Cependant, les méthodes qui limitent ou éliminent l'utilisation d'herbicides en agriculture évoluent. Certains agriculteurs utilisent des équipements utilisant des caméras qui, à l'aide d'une technologie d'intelligence artificielle, activent une buse pour pulvériser un herbicide si des mauvaises herbes sont rencontrées. Les lance-flammes sélectifs, qui dirigent les flammes vers les mauvaises herbes, sont une autre approche. Et l'utilisation de drones pour repérer et traiter les mauvaises herbes semble également prometteuse, dit Hénault-Ethier. D'autres technologies en cours de développement combinent la robotique et l'IA pour détecter les mauvaises herbes et soit les pulvériser, soit les arracher, explique Tardif : &ldquo Cela ressemble à de la science-fiction, mais de nombreuses équipes y travaillent.&rdquo

De nombreuses solutions impliquent que les agriculteurs repensent la façon dont ils gèrent leurs champs, par exemple en plantant des cultures très serrées pour évincer les mauvaises herbes. "Le glyphosate était le marteau géant qui tuera la mauvaise herbe maintenant, nous essayons de le remplacer par un tas de petits marteaux qui, combinés ensemble, auraient le même effet", explique Tardif. "Le problème est que ceux-ci ont tendance à être plus imprévisibles, et parfois nous ne savons pas quelles sont les meilleures combinaisons."

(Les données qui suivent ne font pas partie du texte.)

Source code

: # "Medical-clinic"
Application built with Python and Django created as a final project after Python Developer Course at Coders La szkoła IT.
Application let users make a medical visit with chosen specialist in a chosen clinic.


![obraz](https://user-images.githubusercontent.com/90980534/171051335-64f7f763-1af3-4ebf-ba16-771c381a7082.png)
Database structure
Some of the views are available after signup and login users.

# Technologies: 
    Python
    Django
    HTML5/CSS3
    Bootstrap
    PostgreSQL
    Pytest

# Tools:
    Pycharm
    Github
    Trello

Depuis 2013 sur la ferme Vince, les principales stratégies pour réduire l'utilisation du glyphosate ont inclus l'abandon des semences génétiquement modifiées et l'ajout de cultures de couverture et de plantes telles que le seigle, le trèfle cramoisi, la vesce velue et les pois cultivés non pour la vente mais plutôt comme barrières entre le marché cultures. L'idée, explique Vince, est que les cultures de couverture réduisent la croissance des mauvaises herbes en coupant la lumière du soleil ou en libérant des produits chimiques naturels qui peuvent supprimer &mdash et même tuer &mdash la croissance indésirable des plantes. &ldquoI&rsquo&rsquo moins d'un litre par acre par an,», dit-il de sa ferme&rsquo l'utilisation actuelle de glyphosate (il a jadis utilisé trois litres par acre).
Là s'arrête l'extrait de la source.